Mrs. Dawson comes into the living room and sits beside Scott.

“What about?”

“Scott, you have a wonderful daughter. I knew when I interviewed her that she was the best candidate for the intern position. I was certain she would be a hard worker and I wasn’t wrong. She has been a true asset for me and the art department at Lovibond.”

“I’m very glad to hear that you’re pleased with her work. I know she’s going to be sad to leave Lovibond in a few weeks.”

“I’m not leaving, Dad.”

“You aren’t? Well, that’s wonderful news. When did you decide that?”

“When Porter asked me to stay.”

“For a job?”

“He has offered me the full-time position at Lovibond, but that’s not the only reason I’m staying.” Frankee looks at me and smiles. “I love him.”

“You love him?”

I take Frankee’s hand in mine and place our clasped hands on top of my leg. “We love each other.”

“But you’re not even dating.”

“We started seeing each other outside of work a couple of weeks after she came to work at Lovibond.”

“That was months ago, and this is the first I’m hearing about it?”

“Given my history, I wasn’t sure how you’d react to my dating your daughter. You’re one of my best employees, and I didn’t want there to be any problems between us.”
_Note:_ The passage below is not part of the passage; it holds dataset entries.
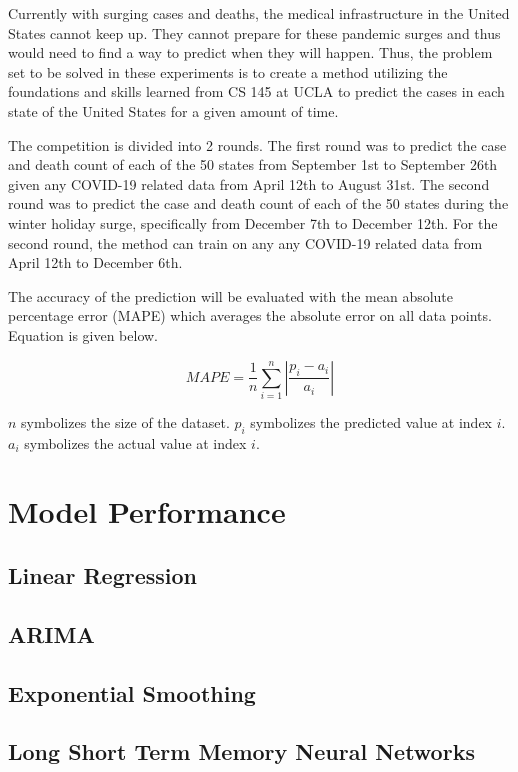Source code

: \documentclass[sigconf,nonacm]{acmart}
\begin{document}
Currently with surging cases and deaths, the medical infrastructure in the
United States cannot keep up. They cannot prepare for these pandemic surges and
thus would need to find a way to predict when they will happen. Thus, the
problem set to be solved in these experiments is to create a method utilizing
the foundations and skills learned from CS 145 at UCLA to predict the cases in
each state of the United States for a given amount of time. 


The competition is divided into 2 rounds. The first round was to predict the
case and death count of each of the 50 states from September 1st to September
26th given any COVID-19 related data from April 12th to August 31st. The second
round was to predict the case and death count of each of the 50 states during
the winter holiday surge, specifically from December 7th to December 12th. For
the second round, the method can train on any any COVID-19 related data from
April 12th to December 6th. 

The accuracy of the prediction will be evaluated with the mean absolute
percentage error (MAPE) which averages the absolute error on all data points.
Equation is given below.

$$MAPE = \frac{1}{n} \sum_{i = 1}^{n} |\frac{p_i - a_i}{a_i} |$$

$n$ symbolizes the size of the dataset. $p_i$ symbolizes the predicted value at
index $i$. $a_i$ symbolizes the actual value at index $i$.


\section{Model Performance}
\subsection{Linear Regression}
\subsection{ARIMA}
\subsection{Exponential Smoothing}
\subsection{Long Short Term Memory Neural Networks}
\end{document}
“Plus, I was planning to leave in September. It didn’t make sense to potentially cause a ruckus when I was going to be gone soon.”

I need Scott to hear me. Trust me. Believe me.

“I have a past. It’s not a stellar one, but please believe me when I tell you that Frankee has changed me. I love her with all of my heart, and she is precious to me. I would never do anything to hurt or disrespect her.”

Scott sits back on the couch, looking at me. “You know what I’ve had to do for you. Surely, you know that isn’t reassuring to me as her father.”

“All of that’s over. You’ll never see another woman coming around there looking for me. Frankee’s it for me. I’d love to have your blessing.”

Scott looks at Frankee. “He’s what you want?”